Your output should be the lines of the entries below, exactly, from the first one through the line that holds "Accessing a no".

Records for the task:
------------------------------------
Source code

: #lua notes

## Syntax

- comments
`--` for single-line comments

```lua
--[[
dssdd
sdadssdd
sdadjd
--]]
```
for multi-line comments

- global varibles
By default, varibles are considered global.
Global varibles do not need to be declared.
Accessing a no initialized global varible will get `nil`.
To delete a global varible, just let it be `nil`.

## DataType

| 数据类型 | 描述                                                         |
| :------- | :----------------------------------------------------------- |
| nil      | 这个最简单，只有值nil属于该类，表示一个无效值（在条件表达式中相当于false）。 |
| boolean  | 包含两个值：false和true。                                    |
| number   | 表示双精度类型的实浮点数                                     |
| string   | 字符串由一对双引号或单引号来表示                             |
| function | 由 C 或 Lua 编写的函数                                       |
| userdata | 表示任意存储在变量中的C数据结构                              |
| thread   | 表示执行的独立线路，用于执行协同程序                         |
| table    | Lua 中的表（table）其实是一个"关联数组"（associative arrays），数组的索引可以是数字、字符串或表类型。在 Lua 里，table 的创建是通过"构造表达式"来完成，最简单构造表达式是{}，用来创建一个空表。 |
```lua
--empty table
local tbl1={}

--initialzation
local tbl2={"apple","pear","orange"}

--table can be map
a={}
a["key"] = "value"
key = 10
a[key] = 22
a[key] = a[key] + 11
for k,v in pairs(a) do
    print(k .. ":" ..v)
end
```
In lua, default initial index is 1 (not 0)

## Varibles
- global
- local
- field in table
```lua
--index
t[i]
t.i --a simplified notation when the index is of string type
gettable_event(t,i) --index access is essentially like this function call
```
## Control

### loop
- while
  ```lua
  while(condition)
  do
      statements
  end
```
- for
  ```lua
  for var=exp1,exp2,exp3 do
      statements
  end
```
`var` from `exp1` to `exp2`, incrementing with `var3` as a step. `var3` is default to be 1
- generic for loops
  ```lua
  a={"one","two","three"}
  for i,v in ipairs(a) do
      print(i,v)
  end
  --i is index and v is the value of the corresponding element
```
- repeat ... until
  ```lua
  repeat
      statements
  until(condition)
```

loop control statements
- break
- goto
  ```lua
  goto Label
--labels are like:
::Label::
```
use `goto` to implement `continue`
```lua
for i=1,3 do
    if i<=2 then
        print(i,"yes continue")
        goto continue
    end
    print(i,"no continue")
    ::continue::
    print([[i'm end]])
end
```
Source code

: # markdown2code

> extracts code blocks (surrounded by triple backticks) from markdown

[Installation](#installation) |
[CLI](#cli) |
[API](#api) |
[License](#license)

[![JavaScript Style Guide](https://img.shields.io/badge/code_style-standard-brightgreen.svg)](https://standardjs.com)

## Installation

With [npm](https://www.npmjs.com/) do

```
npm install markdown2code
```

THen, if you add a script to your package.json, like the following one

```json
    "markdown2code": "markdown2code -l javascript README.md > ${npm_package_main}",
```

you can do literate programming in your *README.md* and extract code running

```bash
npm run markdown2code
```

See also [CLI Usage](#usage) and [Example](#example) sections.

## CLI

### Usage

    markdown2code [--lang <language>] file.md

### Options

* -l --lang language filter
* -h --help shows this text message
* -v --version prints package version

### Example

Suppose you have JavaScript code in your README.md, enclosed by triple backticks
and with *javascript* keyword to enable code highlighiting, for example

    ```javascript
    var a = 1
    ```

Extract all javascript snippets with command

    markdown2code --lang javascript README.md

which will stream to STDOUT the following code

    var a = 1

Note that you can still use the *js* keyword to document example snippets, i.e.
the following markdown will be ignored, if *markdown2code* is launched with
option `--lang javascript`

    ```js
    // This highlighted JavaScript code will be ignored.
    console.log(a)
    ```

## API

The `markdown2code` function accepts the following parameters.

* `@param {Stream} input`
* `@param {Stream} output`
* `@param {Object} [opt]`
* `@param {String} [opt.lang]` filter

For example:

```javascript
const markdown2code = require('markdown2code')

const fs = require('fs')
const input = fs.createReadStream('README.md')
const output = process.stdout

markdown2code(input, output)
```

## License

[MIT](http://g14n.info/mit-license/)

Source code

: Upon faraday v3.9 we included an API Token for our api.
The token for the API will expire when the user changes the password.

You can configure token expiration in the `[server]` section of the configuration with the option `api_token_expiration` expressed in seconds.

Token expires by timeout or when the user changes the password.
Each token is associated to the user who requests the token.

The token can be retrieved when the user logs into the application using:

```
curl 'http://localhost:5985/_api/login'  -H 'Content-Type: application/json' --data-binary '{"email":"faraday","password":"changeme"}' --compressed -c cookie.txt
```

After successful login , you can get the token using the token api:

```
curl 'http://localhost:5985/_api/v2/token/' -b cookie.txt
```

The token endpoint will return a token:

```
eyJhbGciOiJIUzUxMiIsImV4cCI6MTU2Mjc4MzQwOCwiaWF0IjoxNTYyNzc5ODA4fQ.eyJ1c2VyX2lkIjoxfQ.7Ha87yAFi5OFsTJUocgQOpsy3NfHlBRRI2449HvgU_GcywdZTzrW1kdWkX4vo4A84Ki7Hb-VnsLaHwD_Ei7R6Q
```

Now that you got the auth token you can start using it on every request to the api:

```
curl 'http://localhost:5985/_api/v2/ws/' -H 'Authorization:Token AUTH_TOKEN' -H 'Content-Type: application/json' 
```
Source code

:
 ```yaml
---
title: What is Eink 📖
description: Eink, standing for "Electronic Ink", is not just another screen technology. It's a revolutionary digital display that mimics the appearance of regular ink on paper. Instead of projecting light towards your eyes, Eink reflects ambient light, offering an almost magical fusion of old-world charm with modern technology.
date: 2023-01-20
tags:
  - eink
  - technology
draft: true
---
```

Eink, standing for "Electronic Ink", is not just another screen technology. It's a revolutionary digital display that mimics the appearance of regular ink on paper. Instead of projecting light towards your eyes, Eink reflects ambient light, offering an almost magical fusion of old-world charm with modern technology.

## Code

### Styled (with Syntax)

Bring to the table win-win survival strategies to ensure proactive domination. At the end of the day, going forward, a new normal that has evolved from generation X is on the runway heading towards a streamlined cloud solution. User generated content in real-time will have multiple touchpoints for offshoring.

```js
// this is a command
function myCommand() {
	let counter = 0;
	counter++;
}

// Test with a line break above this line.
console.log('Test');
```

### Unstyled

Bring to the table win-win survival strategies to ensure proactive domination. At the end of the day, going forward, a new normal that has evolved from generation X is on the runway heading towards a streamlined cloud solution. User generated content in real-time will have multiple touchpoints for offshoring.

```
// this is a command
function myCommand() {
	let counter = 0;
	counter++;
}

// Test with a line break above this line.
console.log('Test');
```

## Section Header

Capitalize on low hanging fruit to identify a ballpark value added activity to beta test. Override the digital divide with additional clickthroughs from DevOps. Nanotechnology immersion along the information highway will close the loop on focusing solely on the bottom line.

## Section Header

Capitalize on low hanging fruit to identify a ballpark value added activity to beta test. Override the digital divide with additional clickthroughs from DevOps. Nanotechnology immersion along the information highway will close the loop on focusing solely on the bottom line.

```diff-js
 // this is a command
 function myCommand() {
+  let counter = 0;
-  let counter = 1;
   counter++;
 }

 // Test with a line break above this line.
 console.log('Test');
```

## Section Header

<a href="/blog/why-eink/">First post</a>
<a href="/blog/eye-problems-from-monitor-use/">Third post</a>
------------------------------------
Task output:
Source code

: #lua notes

## Syntax

- comments
`--` for single-line comments

```lua
--[[
dssdd
sdadssdd
sdadjd
--]]
```
for multi-line comments

- global varibles
By default, varibles are considered global.
Global varibles do not need to be declared.
Accessing a no initialized global varible will get `nil`.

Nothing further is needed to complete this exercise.